Exercise directions >> Isolate every line in the records below with "rmarkdownfootnote" in it.

═══

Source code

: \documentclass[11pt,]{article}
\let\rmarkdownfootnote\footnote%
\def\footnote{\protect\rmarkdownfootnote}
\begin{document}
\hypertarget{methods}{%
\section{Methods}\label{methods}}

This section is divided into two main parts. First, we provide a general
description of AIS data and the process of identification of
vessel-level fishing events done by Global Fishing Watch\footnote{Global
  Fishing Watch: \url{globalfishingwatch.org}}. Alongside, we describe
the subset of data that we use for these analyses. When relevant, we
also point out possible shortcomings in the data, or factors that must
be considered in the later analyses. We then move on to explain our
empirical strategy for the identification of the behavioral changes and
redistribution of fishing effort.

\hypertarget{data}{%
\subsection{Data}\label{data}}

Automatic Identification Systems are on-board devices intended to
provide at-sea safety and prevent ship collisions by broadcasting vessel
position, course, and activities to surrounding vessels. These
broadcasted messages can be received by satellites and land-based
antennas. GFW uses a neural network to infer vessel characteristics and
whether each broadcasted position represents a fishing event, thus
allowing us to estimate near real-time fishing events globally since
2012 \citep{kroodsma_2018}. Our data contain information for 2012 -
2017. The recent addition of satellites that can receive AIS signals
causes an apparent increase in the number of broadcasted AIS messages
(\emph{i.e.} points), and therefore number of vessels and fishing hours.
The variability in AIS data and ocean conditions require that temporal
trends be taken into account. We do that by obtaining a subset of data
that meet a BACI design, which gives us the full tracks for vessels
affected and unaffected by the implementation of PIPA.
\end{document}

═══

Written solution >>
\let\rmarkdownfootnote\footnote%
\def\footnote{\protect\rmarkdownfootnote}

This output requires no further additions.